Don't be tempted to ignore a warning light showing that the additive tank needs refilling. It is absolutely essential that this tank is refilled as without it, regeneration
is unlikely to be successful and a new DPF may be needed — at significant cost. Fuel consumpution can also increase as a result of failed regenerations.
Check the handbook
If you buy a car with a DPF, it is important that you read the relevant section of the vehicle handbook so that you understand exactly what actions you need to take
if the warning light comes on and how, if at all, your driving style may need to be adjusted to ensure maximum DPF efficiency and life.
In most cases, there is only a relatively short time between the DPF being partially blocked and becoming so blocked that it requires manual regeneration.
Removal is not a legal option
It is suggested from time to time that the answer to failed DPF regeneration is to get the DPF removed from the exhaust system rather than pay to
get it repaired or replaced.

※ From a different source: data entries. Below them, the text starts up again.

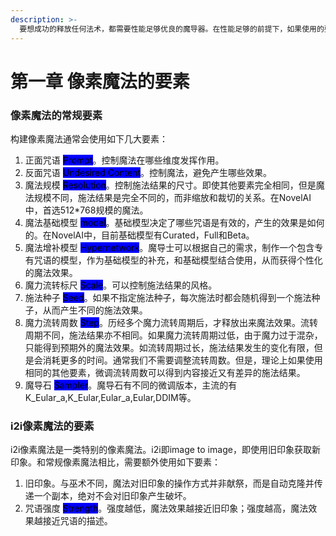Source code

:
 ```yaml
---
description: >-
  要想成功的释放任何法术，都需要性能足够优良的魔导器。在性能足够的前提下，如果使用的要素完全相同且操作正确，使用任何公司制造的魔导器，都能得到完全相同的施法结果，只有施法时间会存在差异。如果你发现自己的魔导器性能不足，除购买新的魔导器外，也可以选择租赁瑟文型魔导器，或者和朋友py。无论如何，钞能力是解决魔导器问题的最简单方法，否则需要较高的施法智慧或者社交智慧。本书不对魔导器问题进行展开讨论。
---
```


# 第一章 像素魔法的要素

### 像素魔法的常规要素

构建像素魔法通常会使用如下几大要素：

1. 正面咒语 <mark style="background-color:blue;">Prompt</mark>。控制魔法在哪些维度发挥作用。
2. 反面咒语 <mark style="background-color:blue;">Undesired Content</mark>。控制魔法，避免产生哪些效果。
3. 魔法规模 <mark style="background-color:blue;">Resolution</mark>。控制施法结果的尺寸。即使其他要素完全相同，但是魔法规模不同，施法结果是完全不同的，而非缩放和裁切的关系。在NovelAI中，首选512\*768规模的魔法。
4. 魔法基础模型 <mark style="background-color:blue;">model</mark>。基础模型决定了哪些咒语是有效的，产生的效果是如何的。在NovelAI中，目前基础模型有Curated，Full和Beta。
5. 魔法增补模型 <mark style="background-color:blue;">Hypernetwork</mark>。魔导士可以根据自己的需求，制作一个包含专有咒语的模型，作为基础模型的补充，和基础模型结合使用，从而获得个性化的魔法效果。
6. 魔力流转标尺 <mark style="background-color:blue;">Scale</mark>。可以控制施法结果的风格。
7. 施法种子 <mark style="background-color:blue;">Seed</mark>。如果不指定施法种子，每次施法时都会随机得到一个施法种子，从而产生不同的施法效果。
8. 魔力流转周数 <mark style="background-color:blue;">Step</mark>。历经多个魔力流转周期后，才释放出来魔法效果。流转周期不同，施法结果亦不相同。如果魔力流转周期过低，由于魔力过于混杂，只能得到预期外的魔法效果。如流转周期过长，施法结果发生的变化有限，但是会消耗更多的时间。通常我们不需要调整流转周数。但是，理论上如果使用相同的其他要素，微调流转周数可以得到内容接近又有差异的施法结果。
9. 魔导石 <mark style="background-color:blue;">Sampler</mark>。魔导石有不同的微调版本，主流的有K\_Eular\_a,K\_Eular,Eular\_a,Eular,DDIM等。



### i2i像素魔法的要素

i2i像素魔法是一类特别的像素魔法。i2i即image to image，即使用旧印象获取新印象。和常规像素魔法相比，需要额外使用如下要素：

1. 旧印象。与巫术不同，魔法对旧印象的操作方式并非献祭，而是自动克隆并传递一个副本，绝对不会对旧印象产生破坏。
2. 咒语强度 <mark style="background-color:blue;">Strength</mark>。强度越低，魔法效果越接近旧印象；强度越高，魔法效果越接近咒语的描述。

Indeed, there are companies advertising this service including reprogramming the engine management software.
But is it legal?
DPFs are fitted to meet European emissions regulations designed to reduce vehicle emissions or particulate matter (soot) associated with respiratory
disease and cancer.
According to the Department for Transport, it is an offence under the Regulation 61A(3) of the Road Vehicles (Construction & Use) Regulations 1986 to
use a vehicle which has been modified in such a away that it no longer complies with the air pollutant emissions standards it was designed to meet. Removal
of a DPF will almost invariably contravene these regulations, making the vehicle illegal for road use.

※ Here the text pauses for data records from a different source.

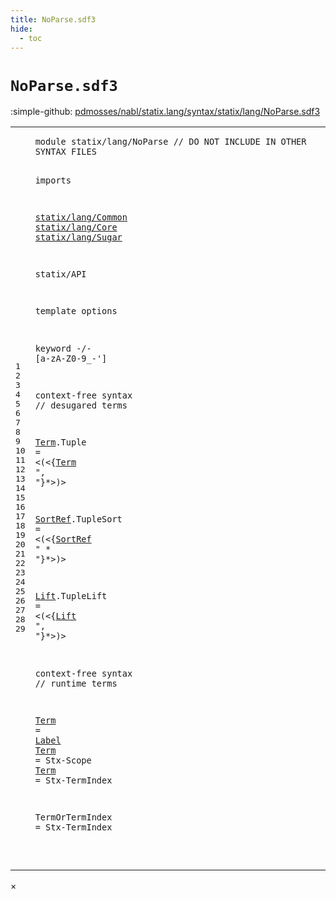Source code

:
 ```yaml
---
title: NoParse.sdf3
hide:
  - toc
---
```


# `NoParse.sdf3`

:simple-github: [pdmosses/nabl/statix.lang/syntax/statix/lang/NoParse.sdf3]

[pdmosses/nabl/statix.lang/syntax/statix/lang/NoParse.sdf3]: https://github.com/pdmosses/nabl/blob/master/statix.lang/syntax/statix/lang/NoParse.sdf3 "The source file on GitHub"

<div class="sdf3"><table class="highlighttable"><tbody><tr><td class="linenos"><div class="linenodiv"><pre><span></span>1
2
3
4
5
6
7
8
9
10
11
12
13
14
15
16
17
18
19
20
21
22
23
24
25
26
27
28
29
</pre></div></td>
<td class="code"><pre><code><span class="keyword">module</span> <span id="statix/lang/NoParse_1_8" title="Not referenced">statix/lang/NoParse</span> <span class="layout">// DO NOT INCLUDE IN OTHER SYNTAX FILES</span>

<span class="keyword">imports</span>

  <a href="../Common.sdf3/#statix/lang/Common_1_8" id="statix/lang/Common_5_3" title="Defined at ../Common.sdf3 line 1">statix/lang/Common</a>
  <a href="../Core.sdf3/#statix/lang/Core_1_8" id="statix/lang/Core_6_3" title="Defined at ../Core.sdf3 line 1">statix/lang/Core</a>
  <a href="../Sugar.sdf3/#statix/lang/Sugar_1_8" id="statix/lang/Sugar_7_3" title="Defined at ../Sugar.sdf3 line 1">statix/lang/Sugar</a>

  <span title="External reference">statix/API</span>

<span class="keyword">template options</span>

  <span class="keyword">keyword</span> -/- [<span class="cons_Regular">a</span>-<span class="cons_Regular">z</span><span class="cons_Regular">A</span>-<span class="cons_Regular">Z</span><span class="cons_Regular">0</span>-<span class="cons_Regular">9</span>\_\-\']

<span class="keyword">context-free syntax</span> <span class="layout">// desugared terms</span>

  <a href="#Term_17_20" id="Term_17_3" title="Referenced at line 17">Term</a>.<span class="cons_Constructor"><span id="Tuple_17_8" title="Not referenced">Tuple</span></span> = &lt;<span class="cons_String">(</span>&lt;{<a href="#Term_17_3" id="Term_17_20" title="Defined at line 17, 25, 26, 27">Term</a> <span class="cons_Lit">", "</span>}*&gt;<span class="cons_String">)</span>&gt;

  <a href="#SortRef_19_27" id="SortRef_19_3" title="Referenced at line 19">SortRef</a>.<span class="cons_Constructor"><span id="TupleSort_19_11" title="Not referenced">TupleSort</span></span> = &lt;<span class="cons_String">(</span>&lt;{<a href="#SortRef_19_3" id="SortRef_19_27" title="Defined at line 19">SortRef</a> <span class="cons_Lit">" * "</span>}*&gt;<span class="cons_String">)</span>&gt;

  <a href="#Lift_21_24" id="Lift_21_3" title="Referenced at line 21">Lift</a>.<span class="cons_Constructor"><span id="TupleLift_21_8" title="Not referenced">TupleLift</span></span> = &lt;<span class="cons_String">(</span>&lt;{<a href="#Lift_21_3" id="Lift_21_24" title="Defined at line 21">Lift</a> <span class="cons_Lit">", "</span>}*&gt;<span class="cons_String">)</span>&gt;

<span class="keyword">context-free syntax</span> <span class="layout">// runtime terms</span>

  <a href="#Term_17_20" id="Term_25_3" title="Referenced at line 17">Term</a> = <a href="../Core.sdf3/#Label_196_3" id="Label_25_10" title="Defined at ../Core.sdf3 line 196">Label</a>
  <a href="#Term_17_20" id="Term_26_3" title="Referenced at line 17">Term</a> = <span title="External reference">Stx-Scope</span>
  <a href="#Term_17_20" id="Term_27_3" title="Referenced at line 17">Term</a> = <span title="External reference">Stx-TermIndex</span>

  <span id="TermOrTermIndex_29_3" title="Not referenced">TermOrTermIndex</span> = <span title="External reference">Stx-TermIndex</span>

</code></pre></td></tr></tbody></table></div>

<div id="modal">
  <div id="modal-content">
    <span id="modal-close">&times;</span>
    <h2 id="modal-h2"></h2>
    <p  id="modal-p"></p>
    <ul id="modal-ul"></ul>
  </div>
</div>
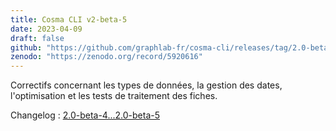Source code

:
 ```yaml
---
title: Cosma CLI v2-beta-5
date: 2023-04-09
draft: false
github: "https://github.com/graphlab-fr/cosma-cli/releases/tag/2.0-beta-5"
zenodo: "https://zenodo.org/record/5920616"
---
```


Correctifs concernant les types de données, la gestion des dates, l'optimisation et les tests de traitement des fiches.

Changelog : [2.0-beta-4...2.0-beta-5](https://github.com/graphlab-fr/cosma-cli/compare/2.0-beta-4...2.0-beta-5)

You must notify your insurer if the vehicle is modified but such a modification could invalidate any insurance cover because it makes the vehicle
illegal for road use.
From February 2014, the inspection of the exhaust system carried out during an MOT test will include a check for the presence of a DPF. A missing
DPF, where one was fitted when the vehicle was built, will result in an MOT failure.
With an original equipment DPF removed from the exhaust, the car may or may not pass an MOT smoke test — a Euro V ('59'-plate onwards) diesel with
the DPF removed is more likely to fail than a diesel car designed to comply with earlier emissions standards.